Work to complete
Pictures in the entries below are to be left out; otherwise, reproduce exactly the lines from the first through the line containing "TraceShark v první".

Start of Materials provided

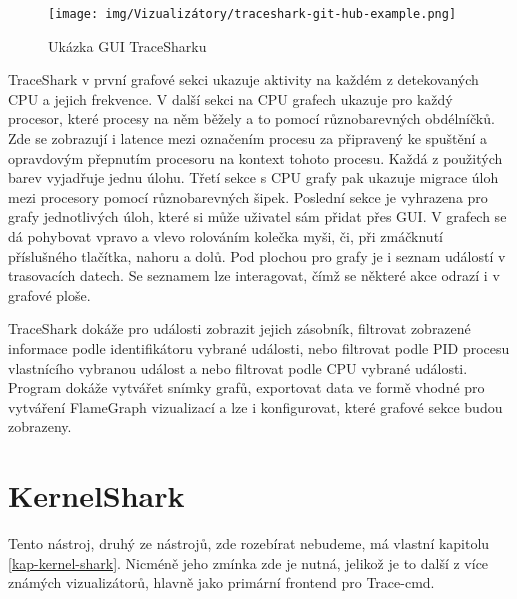 \begin{figure}[p]\centering
    \texttt{[image: img/Vizualizátory/traceshark-git-hub-example.png]}
    \caption{Ukázka GUI TraceSharku}
    \label{traceshark-github}
\end{figure}

TraceShark v první grafové sekci ukazuje aktivity na každém z detekovaných CPU a jejich frekvence. V další sekci na CPU grafech ukazuje pro každý procesor, které procesy na něm běžely a to pomocí různobarevných obdélníčků. Zde se zobrazují i latence mezi označením procesu za připravený ke spuštění a opravdovým přepnutím procesoru na kontext tohoto procesu. Každá z použitých barev vyjadřuje jednu úlohu. Třetí sekce s CPU grafy pak ukazuje migrace úloh mezi procesory pomocí různobarevných šipek. Poslední sekce je vyhrazena pro grafy jednotlivých úloh, které si může uživatel sám přidat přes GUI. V grafech se dá pohybovat vpravo a vlevo rolováním kolečka myši, či, při zmáčknutí příslušného tlačítka, nahoru a dolů. Pod plochou pro grafy je i seznam událostí v trasovacích datech. Se seznamem lze interagovat, čímž se některé akce odrazí i v grafové ploše.

TraceShark dokáže pro události zobrazit jejich zásobník, filtrovat zobrazené informace podle identifikátoru vybrané události, nebo filtrovat podle PID procesu vlastnícího vybranou událost a nebo filtrovat podle CPU vybrané události. Program dokáže vytvářet snímky grafů, exportovat data ve formě vhodné pro vytváření FlameGraph vizualizací a lze i konfigurovat, které grafové sekce budou zobrazeny.

\section{KernelShark}

Tento nástroj, druhý ze  nástrojů, zde rozebírat nebudeme, má vlastní kapitolu \ref{kap-kernel-shark}. Nicméně jeho zmínka zde je nutná, jelikož je to další z více známých vizualizátorů, hlavně jako primární frontend pro Trace-cmd.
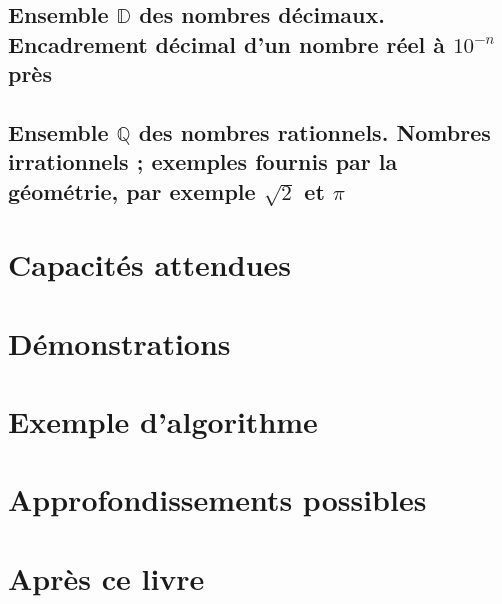 \documentclass[11pt]{article}
\begin{document}
\subsection{Ensemble \(\mathbb{D}\) des nombres décimaux. Encadrement décimal d'un nombre réel à \(10^{-n}\) près}
\label{sec:org6416331}
\subsection{Ensemble \(\mathbb{Q}\) des nombres rationnels. Nombres irrationnels ; exemples fournis par la géométrie, par exemple \(\sqrt{2}\) et \(\pi\)}
\label{sec:org8081ab6}

\section{Capacités attendues}
\label{sec:orgb7bb030}
\section{Démonstrations}
\label{sec:org11deca3}
\section{Exemple d'algorithme}
\label{sec:org8803207}
\section{Approfondissements possibles}
\label{sec:org8396eef}
\section{Après ce livre}
\label{sec:org93bb440}
\end{document}
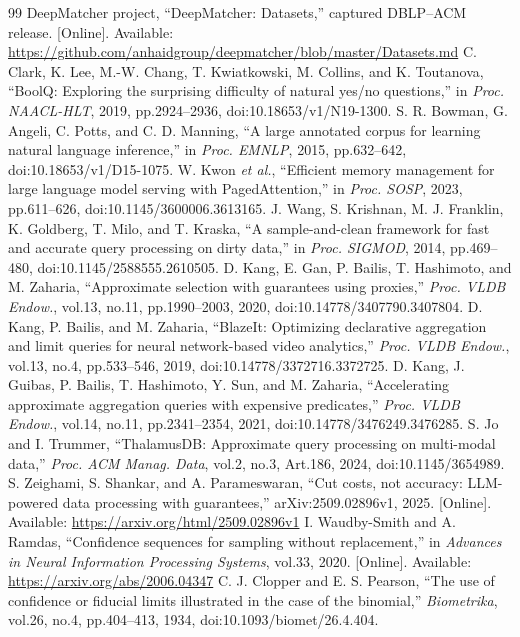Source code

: \begin{thebibliography}{99}
 DeepMatcher project, ``DeepMatcher: Datasets,'' captured DBLP--ACM release. [Online]. Available: \url{https://github.com/anhaidgroup/deepmatcher/blob/master/Datasets.md}
 C. Clark, K. Lee, M.-W. Chang, T. Kwiatkowski, M. Collins, and K. Toutanova, ``BoolQ: Exploring the surprising difficulty of natural yes/no questions,'' in \emph{Proc. NAACL-HLT}, 2019, pp.2924--2936, doi:10.18653/v1/N19-1300.
 S. R. Bowman, G. Angeli, C. Potts, and C. D. Manning, ``A large annotated corpus for learning natural language inference,'' in \emph{Proc. EMNLP}, 2015, pp.632--642, doi:10.18653/v1/D15-1075.
 W. Kwon \emph{et al.}, ``Efficient memory management for large language model serving with PagedAttention,'' in \emph{Proc. SOSP}, 2023, pp.611--626, doi:10.1145/3600006.3613165.
 J. Wang, S. Krishnan, M. J. Franklin, K. Goldberg, T. Milo, and T. Kraska, ``A sample-and-clean framework for fast and accurate query processing on dirty data,'' in \emph{Proc. SIGMOD}, 2014, pp.469--480, doi:10.1145/2588555.2610505.
 D. Kang, E. Gan, P. Bailis, T. Hashimoto, and M. Zaharia, ``Approximate selection with guarantees using proxies,'' \emph{Proc. VLDB Endow.}, vol.13, no.11, pp.1990--2003, 2020, doi:10.14778/3407790.3407804.
 D. Kang, P. Bailis, and M. Zaharia, ``BlazeIt: Optimizing declarative aggregation and limit queries for neural network-based video analytics,'' \emph{Proc. VLDB Endow.}, vol.13, no.4, pp.533--546, 2019, doi:10.14778/3372716.3372725.
 D. Kang, J. Guibas, P. Bailis, T. Hashimoto, Y. Sun, and M. Zaharia, ``Accelerating approximate aggregation queries with expensive predicates,'' \emph{Proc. VLDB Endow.}, vol.14, no.11, pp.2341--2354, 2021, doi:10.14778/3476249.3476285.
 S. Jo and I. Trummer, ``ThalamusDB: Approximate query processing on multi-modal data,'' \emph{Proc. ACM Manag. Data}, vol.2, no.3, Art.186, 2024, doi:10.1145/3654989.
 S. Zeighami, S. Shankar, and A. Parameswaran, ``Cut costs, not accuracy: LLM-powered data processing with guarantees,'' arXiv:2509.02896v1, 2025. [Online]. Available: \url{https://arxiv.org/html/2509.02896v1}
 I. Waudby-Smith and A. Ramdas, ``Confidence sequences for sampling without replacement,'' in \emph{Advances in Neural Information Processing Systems}, vol.33, 2020. [Online]. Available: \url{https://arxiv.org/abs/2006.04347}
 C. J. Clopper and E. S. Pearson, ``The use of confidence or fiducial limits illustrated in the case of the binomial,'' \emph{Biometrika}, vol.26, no.4, pp.404--413, 1934, doi:10.1093/biomet/26.4.404.

\end{thebibliography}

End of Materials provided

Solution for this task
 \begin{figure}[p]\centering
    \texttt{[image: img/Vizualizátory/traceshark-git-hub-example.png]}
    \caption{Ukázka GUI TraceSharku}
    \label{traceshark-github}
\end{figure}

TraceShark v první grafové sekci ukazuje aktivity na každém z detekovaných CPU a jejich frekvence. V další sekci na CPU grafech ukazuje pro každý procesor, které procesy na něm běžely a to pomocí různobarevných obdélníčků. Zde se zobrazují i latence mezi označením procesu za připravený ke spuštění a opravdovým přepnutím procesoru na kontext tohoto procesu. Každá z použitých barev vyjadřuje jednu úlohu. Třetí sekce s CPU grafy pak ukazuje migrace úloh mezi procesory pomocí různobarevných šipek. Poslední sekce je vyhrazena pro grafy jednotlivých úloh, které si může uživatel sám přidat přes GUI. V grafech se dá pohybovat vpravo a vlevo rolováním kolečka myši, či, při zmáčknutí příslušného tlačítka, nahoru a dolů. Pod plochou pro grafy je i seznam událostí v trasovacích datech. Se seznamem lze interagovat, čímž se některé akce odrazí i v grafové ploše.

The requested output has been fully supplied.